Supplied data:
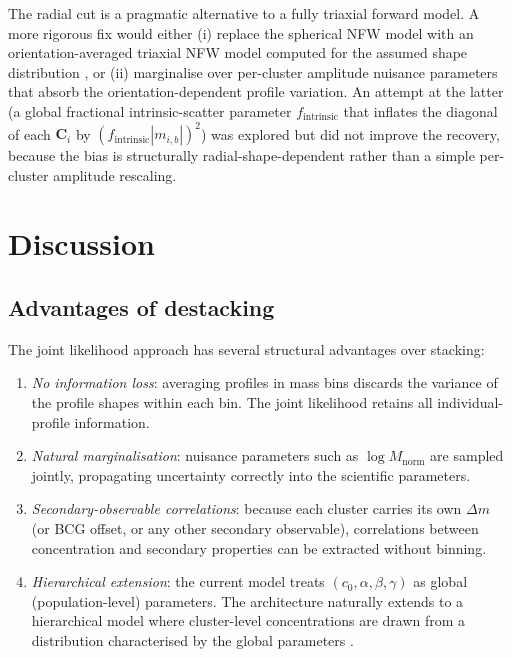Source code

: \documentclass[12pt,a4paper]{article}
\begin{document}
The radial cut is a pragmatic alternative to a fully triaxial forward model.
A more rigorous fix would either (i) replace the spherical NFW model with an
orientation-averaged triaxial NFW model computed for the assumed shape
distribution \citep{Oguri2012,Corless2007}, or (ii) marginalise over per-cluster
amplitude nuisance parameters that absorb the orientation-dependent profile
variation.  An attempt at the latter (a global fractional intrinsic-scatter
parameter $f_\mathrm{intrinsic}$ that inflates the diagonal of each $\mathbf{C}_i$
by $(f_\mathrm{intrinsic}|m_{i,b}|)^2$) was explored but did not improve the
recovery, because the bias is structurally radial-shape-dependent rather than a
simple per-cluster amplitude rescaling.

\section{Discussion}
\label{sec:discussion}

\subsection{Advantages of destacking}

The joint likelihood approach has several structural advantages over stacking:
\begin{enumerate}
  \item \textit{No information loss}: averaging profiles in mass bins discards
    the variance of the profile shapes within each bin.  The joint likelihood
    retains all individual-profile information.
  \item \textit{Natural marginalisation}: nuisance parameters such as
    $\log M_\mathrm{norm}$ are sampled jointly, propagating uncertainty
    correctly into the scientific parameters.
  \item \textit{Secondary-observable correlations}: because each cluster carries
    its own $\Delta m$ (or BCG offset, or any other secondary observable),
    correlations between concentration and secondary properties can be extracted
    without binning.
  \item \textit{Hierarchical extension}: the current model treats
    $(c_0, \alpha, \beta, \gamma)$ as global (population-level) parameters.
    The architecture naturally extends to a hierarchical model where cluster-level
    concentrations are drawn from a distribution characterised by the global
    parameters \citep{Mantz2015,McClintock2019}.
\end{enumerate}
\end{document}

Aim of the exercise:
Every line of the material that holds the word "amplitude" must be found and copied.

Solution for this task:
amplitude nuisance parameters that absorb the orientation-dependent profile
simple per-cluster amplitude rescaling.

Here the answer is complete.